Three life lessons sign language taught me
I was fortunate enough to discover sign language in university. My journalism major required me to take a second language course.
Language isn't universal, but people's willingness to connect with one another is universal.
Many people believe sign language is universal, but that is actually incorrect and years of sign language being suppressed or not embraced as a true language for the deaf caused it's historical and regional dialects.
Despite this, no matter where you are in the world or the accent you have, the deaf community openly and actively connects with each other and it's not seen as a barrier, but an opportunity to connect.

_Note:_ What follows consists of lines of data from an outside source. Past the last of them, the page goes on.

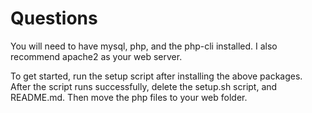 # Questions
You will need to have mysql, php, and the php-cli installed. I also recommend apache2 as your web server.    

To get started, run the setup script after installing the above packages.    
After the script runs successfully, delete the setup.sh script, and README.md. Then move the php files to your web folder.

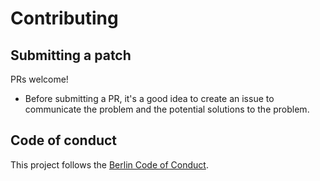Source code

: # Contributing

## Submitting a patch

PRs welcome!

- Before submitting a PR, it's a good idea to create an issue to communicate
  the problem and the potential solutions to the problem.

## Code of conduct

This project follows the [Berlin Code of
Conduct](https://berlincodeofconduct.org/).
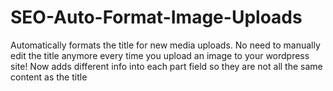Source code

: # SEO-Auto-Format-Image-Uploads
Automatically formats the title for new media uploads. No need to manually edit the title anymore every time you upload an image to your wordpress site! Now adds different info into each part field so they are not all the same content as the title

Everybody makes mistakes, and you need to laugh it off.
One time my instructor was signing with me, and I thought she was telling me about her big white van, so I started telling her about how I also drove a big white van when really, she was talking about her white wedding dress. I've never laughed so hard when I realized my grave error, and the look on her face was priceless.

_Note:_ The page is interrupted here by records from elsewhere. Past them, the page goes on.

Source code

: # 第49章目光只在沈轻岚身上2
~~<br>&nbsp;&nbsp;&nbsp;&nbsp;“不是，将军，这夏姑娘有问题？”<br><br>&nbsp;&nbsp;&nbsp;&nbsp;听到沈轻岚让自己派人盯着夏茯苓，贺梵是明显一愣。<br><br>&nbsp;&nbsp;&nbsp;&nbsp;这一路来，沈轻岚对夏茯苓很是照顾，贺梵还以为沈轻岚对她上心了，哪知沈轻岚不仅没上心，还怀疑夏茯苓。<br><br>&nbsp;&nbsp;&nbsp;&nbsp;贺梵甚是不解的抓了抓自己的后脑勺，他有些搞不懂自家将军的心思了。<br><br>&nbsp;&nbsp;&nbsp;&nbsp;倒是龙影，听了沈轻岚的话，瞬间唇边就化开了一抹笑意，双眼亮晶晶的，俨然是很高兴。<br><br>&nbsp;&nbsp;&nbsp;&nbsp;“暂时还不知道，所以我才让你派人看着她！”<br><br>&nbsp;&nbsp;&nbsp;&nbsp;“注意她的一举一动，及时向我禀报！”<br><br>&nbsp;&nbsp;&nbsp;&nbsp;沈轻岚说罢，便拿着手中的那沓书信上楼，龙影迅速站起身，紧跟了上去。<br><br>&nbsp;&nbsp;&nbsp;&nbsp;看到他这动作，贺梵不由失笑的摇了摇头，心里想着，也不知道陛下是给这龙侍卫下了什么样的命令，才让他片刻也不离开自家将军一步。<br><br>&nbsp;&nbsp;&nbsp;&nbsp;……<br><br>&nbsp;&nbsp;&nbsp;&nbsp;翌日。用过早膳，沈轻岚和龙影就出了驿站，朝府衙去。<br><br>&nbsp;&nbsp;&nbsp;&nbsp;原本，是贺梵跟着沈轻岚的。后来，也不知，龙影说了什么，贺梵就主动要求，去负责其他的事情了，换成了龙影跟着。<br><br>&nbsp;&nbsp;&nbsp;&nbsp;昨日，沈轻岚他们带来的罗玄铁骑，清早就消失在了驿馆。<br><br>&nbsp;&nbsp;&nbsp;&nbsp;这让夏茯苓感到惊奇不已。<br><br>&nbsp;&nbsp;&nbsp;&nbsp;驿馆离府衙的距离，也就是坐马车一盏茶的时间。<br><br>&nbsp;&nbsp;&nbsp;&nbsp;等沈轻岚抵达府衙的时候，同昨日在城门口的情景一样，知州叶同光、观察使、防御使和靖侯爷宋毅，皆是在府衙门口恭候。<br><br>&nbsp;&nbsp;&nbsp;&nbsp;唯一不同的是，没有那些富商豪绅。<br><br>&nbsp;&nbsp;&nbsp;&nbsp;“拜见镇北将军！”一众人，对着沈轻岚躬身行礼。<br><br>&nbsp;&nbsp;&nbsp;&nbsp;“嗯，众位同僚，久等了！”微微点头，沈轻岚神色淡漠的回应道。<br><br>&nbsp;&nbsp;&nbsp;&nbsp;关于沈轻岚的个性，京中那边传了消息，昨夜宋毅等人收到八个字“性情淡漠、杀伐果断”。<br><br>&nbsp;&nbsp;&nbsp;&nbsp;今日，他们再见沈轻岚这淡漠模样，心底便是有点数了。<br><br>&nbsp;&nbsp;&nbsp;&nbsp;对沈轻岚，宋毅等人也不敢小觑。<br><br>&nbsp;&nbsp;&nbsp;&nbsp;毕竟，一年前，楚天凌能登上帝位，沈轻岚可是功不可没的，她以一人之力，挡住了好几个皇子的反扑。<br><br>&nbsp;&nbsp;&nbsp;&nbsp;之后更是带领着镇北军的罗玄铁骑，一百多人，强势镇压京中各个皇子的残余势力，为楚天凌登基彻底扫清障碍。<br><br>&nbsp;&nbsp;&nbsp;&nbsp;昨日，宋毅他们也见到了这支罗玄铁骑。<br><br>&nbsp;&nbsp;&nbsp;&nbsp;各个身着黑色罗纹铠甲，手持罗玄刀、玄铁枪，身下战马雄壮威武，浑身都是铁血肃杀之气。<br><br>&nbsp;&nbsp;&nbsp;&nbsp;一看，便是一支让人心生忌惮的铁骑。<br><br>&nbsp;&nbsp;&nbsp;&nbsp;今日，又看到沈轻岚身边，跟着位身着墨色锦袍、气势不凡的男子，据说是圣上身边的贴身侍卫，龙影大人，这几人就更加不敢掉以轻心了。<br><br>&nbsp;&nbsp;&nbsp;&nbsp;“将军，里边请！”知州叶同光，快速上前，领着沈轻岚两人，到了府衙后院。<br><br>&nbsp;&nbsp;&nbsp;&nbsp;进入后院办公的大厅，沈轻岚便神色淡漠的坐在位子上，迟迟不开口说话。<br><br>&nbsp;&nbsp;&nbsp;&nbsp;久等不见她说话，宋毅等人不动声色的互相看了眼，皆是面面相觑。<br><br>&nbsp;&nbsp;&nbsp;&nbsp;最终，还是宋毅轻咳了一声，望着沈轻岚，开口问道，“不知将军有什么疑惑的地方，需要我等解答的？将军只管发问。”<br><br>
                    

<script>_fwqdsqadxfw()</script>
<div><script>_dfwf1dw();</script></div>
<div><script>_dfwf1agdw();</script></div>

You need to have a sense of humor, just like learning any new skill, you're not going to be perfect or get it right every time — embrace the unfamiliar and new.

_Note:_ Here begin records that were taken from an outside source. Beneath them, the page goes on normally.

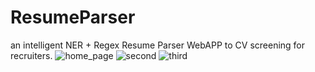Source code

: # ResumeParser
an intelligent NER + Regex Resume Parser WebAPP to CV screening for recruiters.
![home_page](https://user-images.githubusercontent.com/103006899/223124166-cb60b5e0-d750-45d4-9588-8d4ba9d4bb70.PNG)
![second](https://user-images.githubusercontent.com/103006899/223124218-61d31bb7-f092-4927-b13e-c3b0c6369137.PNG)
![third](https://user-images.githubusercontent.com/103006899/223124259-d3982af3-2a3e-4c8a-a16d-36740dad42fe.PNG)
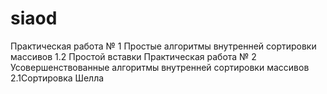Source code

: # siaod
Практическая работа № 1 Простые алгоритмы внутренней сортировки массивов 1.2 Простой вставки
Практическая работа № 2 Усовершенствованные алгоритмы внутренней сортировки массивов 2.1Сортировка Шелла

We are all unique, but also easily influenced by others — stay true to yourself.
Often I would be chatting with other signers, and start picking up ways they expressed themselves, only to realize that we are each our own person and have our own way of communicating.
To help ease a lot of the concern around expressing yourself the right way, our instructor told us to sign something not using the real sign they knew. He asked me to sign for dog, so I put my hands next to my head like floppy ears and started pretending to pant with my tongue out, he pointed at me and said 'now that's a dog'
The sign for Interpret
Language is never a barrier but an opportunity to learn from one another and expand horizons.